От могил сильно пахло мокрым песком. Отчего на кладбищах так сильно пахнет песок. И ограды, ограды. Но все-таки деревянных оград побольше, чем железных, и они здесь проще, сердечней, только вид у них виноватей среди своих железных подруг. Многие кресты сгнили и лежали рядом с могилами. Кресты эти никто не починял, не ставил обратно, значит, все наследники уехали на чужую сторону и забыли про свою кровь. Нюра точно слышит мои мысли, дотрагивается до моей ладони, просит вниманья, и голос ее переходит на шепот:

- Сколько кругом сирот. Жили, поди, плодились, на деток надеялись, а они позабыли, - и вдруг совсем тихо, на полушепоте говорит: - И Ваня так лежал бы. Не приедь я - кто бы приласкал его, кто бы могилу украсил. Эх, люди, люди, от крови своей отреклись. И ради чего-о?.. Ты слышишь меня, Васяня? Ради чего кровь родну забывают, память теряют... Ты все же ответь мне? Ради чего? Да не молчи ты? Ну-у? Думаешь, с ума спятила, а я все об этом думаю... Ну чего?.. Погляди вон: могилка вся вытоптана, загажена, а там, поди, человек лежит. Челове-ек! - Она остановилась возле изъеденного лошадиными копытами бугорка и подняла с могилы горстку земли. Потом достала из кармана чистый платочек и ссыпала туда землю.

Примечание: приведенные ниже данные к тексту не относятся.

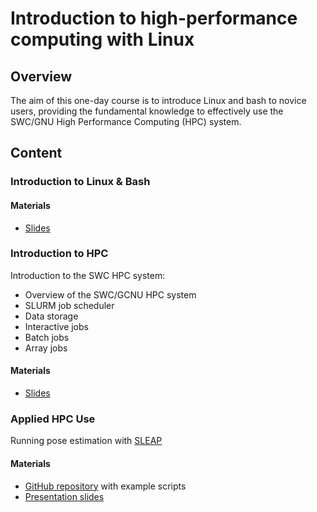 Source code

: # Introduction to high-performance computing with Linux

## Overview
The aim of this one-day course is to introduce Linux and bash to novice users, providing the fundamental knowledge to 
effectively use the SWC/GNU High Performance Computing (HPC) system.

## Content
### Introduction to Linux & Bash

#### Materials
- [Slides](../materials/Introduction_to_Linux.pdf)

### Introduction to HPC 

Introduction to the SWC HPC system:
* Overview of the SWC/GCNU HPC system
* SLURM job scheduler
* Data storage
* Interactive jobs
* Batch jobs
* Array jobs

#### Materials
- [Slides](../materials/Introduction_to_HPC.pdf)


### Applied HPC Use
Running pose estimation with [SLEAP](https://sleap.ai)

#### Materials
- [GitHub repository](https://github.com/neuroinformatics-unit/swc-hpc-pose-estimation) with example scripts
- [Presentation slides](https://neuroinformatics-unit.github.io/swc-hpc-pose-estimation) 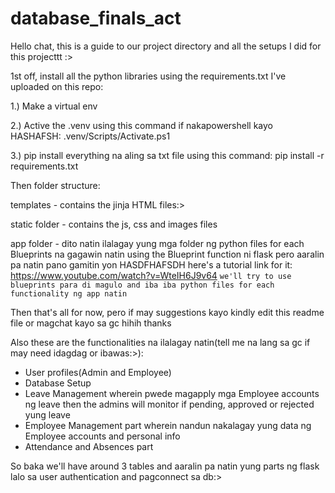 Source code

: # database_finals_act

Hello chat, this is a guide to our project directory and all the setups I did for this projecttt :>

1st off, install all the python libraries using the requirements.txt I've uploaded on this repo:

1.) Make a virtual env

2.) Active the .venv using this command if nakapowershell kayo HASHAFSH: .venv/Scripts/Activate.ps1 

3.) pip install everything na aling sa txt file using this command: pip install -r requirements.txt


Then folder structure:

templates - contains the jinja HTML files:>

static folder - contains the js, css and images files

app folder - dito natin ilalagay yung mga folder ng python files for each Blueprints na gagawin natin using the Blueprint function ni flask pero aaralin pa natin pano gamitin yon HASDFHAFSDH here's a tutorial link for it: https://www.youtube.com/watch?v=WteIH6J9v64 `we'll try to use blueprints para di magulo and iba iba python files for each functionality ng app natin`

Then that's all for now, pero if may suggestions kayo kindly edit this readme file or magchat kayo sa gc hihih thanks


Also these are the functionalities na ilalagay natin(tell me na lang sa gc if may need idagdag or ibawas:>):

- User profiles(Admin and Employee)
- Database Setup
- Leave Management wherein pwede magapply mga Employee accounts ng leave then the admins will monitor if pending, approved or rejected yung leave
- Employee Management part wherein nandun nakalagay yung data ng Employee accounts and personal info
- Attendance and Absences part

So baka we'll have around 3 tables and aaralin pa natin yung parts ng flask lalo sa user authentication and pagconnect sa db:>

- Увезу с собой, не велик груз.

- А зачем? - не вытерпел я, и Нюра взглянула на меня как-то вкось, кособоком, потом, схохотнула, и этот быстрый смешок удивил и обидел.

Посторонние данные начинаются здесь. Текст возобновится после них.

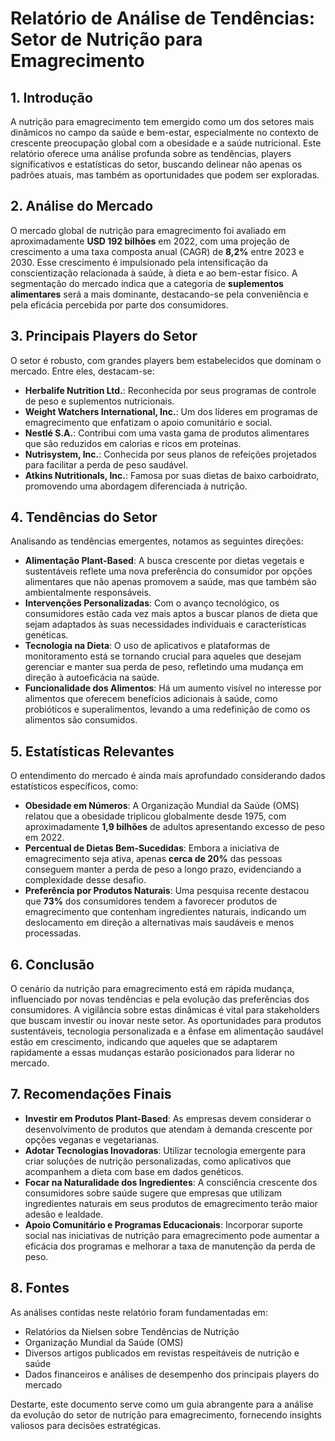 # Relatório de Análise de Tendências: Setor de Nutrição para Emagrecimento

## 1. Introdução  
A nutrição para emagrecimento tem emergido como um dos setores mais dinâmicos no campo da saúde e bem-estar, especialmente no contexto de crescente preocupação global com a obesidade e a saúde nutricional. Este relatório oferece uma análise profunda sobre as tendências, players significativos e estatísticas do setor, buscando delinear não apenas os padrões atuais, mas também as oportunidades que podem ser exploradas.

## 2. Análise do Mercado  
O mercado global de nutrição para emagrecimento foi avaliado em aproximadamente **USD 192 bilhões** em 2022, com uma projeção de crescimento a uma taxa composta anual (CAGR) de **8,2%** entre 2023 e 2030. Esse crescimento é impulsionado pela intensificação da conscientização relacionada à saúde, à dieta e ao bem-estar físico. A segmentação do mercado indica que a categoria de **suplementos alimentares** será a mais dominante, destacando-se pela conveniência e pela eficácia percebida por parte dos consumidores.

## 3. Principais Players do Setor  
O setor é robusto, com grandes players bem estabelecidos que dominam o mercado. Entre eles, destacam-se:
- **Herbalife Nutrition Ltd.**: Reconhecida por seus programas de controle de peso e suplementos nutricionais.
- **Weight Watchers International, Inc.**: Um dos líderes em programas de emagrecimento que enfatizam o apoio comunitário e social.
- **Nestlé S.A.**: Contribui com uma vasta gama de produtos alimentares que são reduzidos em calorias e ricos em proteínas.
- **Nutrisystem, Inc.**: Conhecida por seus planos de refeições projetados para facilitar a perda de peso saudável.
- **Atkins Nutritionals, Inc.**: Famosa por suas dietas de baixo carboidrato, promovendo uma abordagem diferenciada à nutrição.

## 4. Tendências do Setor  
Analisando as tendências emergentes, notamos as seguintes direções:
- **Alimentação Plant-Based**: A busca crescente por dietas vegetais e sustentáveis reflete uma nova preferência do consumidor por opções alimentares que não apenas promovem a saúde, mas que também são ambientalmente responsáveis.
- **Intervenções Personalizadas**: Com o avanço tecnológico, os consumidores estão cada vez mais aptos a buscar planos de dieta que sejam adaptados às suas necessidades individuais e características genéticas.
- **Tecnologia na Dieta**: O uso de aplicativos e plataformas de monitoramento está se tornando crucial para aqueles que desejam gerenciar e manter sua perda de peso, refletindo uma mudança em direção à autoeficácia na saúde.
- **Funcionalidade dos Alimentos**: Há um aumento visível no interesse por alimentos que oferecem benefícios adicionais à saúde, como probióticos e superalimentos, levando a uma redefinição de como os alimentos são consumidos.

## 5. Estatísticas Relevantes  
O entendimento do mercado é ainda mais aprofundado considerando dados estatísticos específicos, como:
- **Obesidade em Números**: A Organização Mundial da Saúde (OMS) relatou que a obesidade triplicou globalmente desde 1975, com aproximadamente **1,9 bilhões** de adultos apresentando excesso de peso em 2022.
- **Percentual de Dietas Bem-Sucedidas**: Embora a iniciativa de emagrecimento seja ativa, apenas **cerca de 20%** das pessoas conseguem manter a perda de peso a longo prazo, evidenciando a complexidade desse desafio.
- **Preferência por Produtos Naturais**: Uma pesquisa recente destacou que **73%** dos consumidores tendem a favorecer produtos de emagrecimento que contenham ingredientes naturais, indicando um deslocamento em direção a alternativas mais saudáveis e menos processadas.

## 6. Conclusão  
O cenário da nutrição para emagrecimento está em rápida mudança, influenciado por novas tendências e pela evolução das preferências dos consumidores. A vigilância sobre estas dinâmicas é vital para stakeholders que buscam investir ou inovar neste setor. As oportunidades para produtos sustentáveis, tecnologia personalizada e a ênfase em alimentação saudável estão em crescimento, indicando que aqueles que se adaptarem rapidamente a essas mudanças estarão posicionados para liderar no mercado.

## 7. Recomendações Finais
- **Investir em Produtos Plant-Based**: As empresas devem considerar o desenvolvimento de produtos que atendam à demanda crescente por opções veganas e vegetarianas.
- **Adotar Tecnologias Inovadoras**: Utilizar tecnologia emergente para criar soluções de nutrição personalizadas, como aplicativos que acompanhem a dieta com base em dados genéticos.
- **Focar na Naturalidade dos Ingredientes**: A consciência crescente dos consumidores sobre saúde sugere que empresas que utilizam ingredientes naturais em seus produtos de emagrecimento terão maior adesão e lealdade.
- **Apoio Comunitário e Programas Educacionais**: Incorporar suporte social nas iniciativas de nutrição para emagrecimento pode aumentar a eficácia dos programas e melhorar a taxa de manutenção da perda de peso.

## 8. Fontes  
As análises contidas neste relatório foram fundamentadas em:
- Relatórios da Nielsen sobre Tendências de Nutrição
- Organização Mundial da Saúde (OMS)
- Diversos artigos publicados em revistas respeitáveis de nutrição e saúde
- Dados financeiros e análises de desempenho dos principais players do mercado

Destarte, este documento serve como um guia abrangente para a análise da evolução do setor de nutrição para emagrecimento, fornecendo insights valiosos para decisões estratégicas.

- Зачем, зачем? - передразнила опять и надолго замолчала.

Мы опять зашагали вперед. Утро двигалось теплое, по воздуху несло паутинку, и она висла на крестах. По-летнему жужжали мухи, рассеивая тишину. На соснах вытопилась смола, особенно много ее возле самых корней, у подножья, и этот первозданный янтарь переливается и горит. Зато наверху, в самых густых лапах порхают серые безглазые пташки, здесь так и зовут их - слепыши. Эти слепыши садились к нам под ноги, подлетали так близко, что я различал у них перья на самой макушечке, измазанные в какой-то пыльце. Над клювом у них были черные бровки, и эти бровки все время подрагивали. Но вот мы вышли на опушку, и пташки исчезли.

Колина могила была на краю бора, на высоком бугристом месте. Лет пять назад я посадил ему сирень и сделал оградку - покрыл ее штакетником, и сейчас эта сирень и оградка умилили Нюру.

- Кто-то заботился же. Поди, Маруська...

- Это я сделал, - сказал я тихонько.

- Ты сам, Васяня?! И сам тесу достал и приколотил? И сам сирень принес? - допытывалась она торопливо, и в это время вся раскраснелась, и щеки ее тряслись внизу по-старушечьи, и казалось, что она сейчас пьяненькая - так смешно она наскакивала на меня.

- Неуж все сам?

- Сам, сам, - засмеялся я громко и откровенно, но она запретила.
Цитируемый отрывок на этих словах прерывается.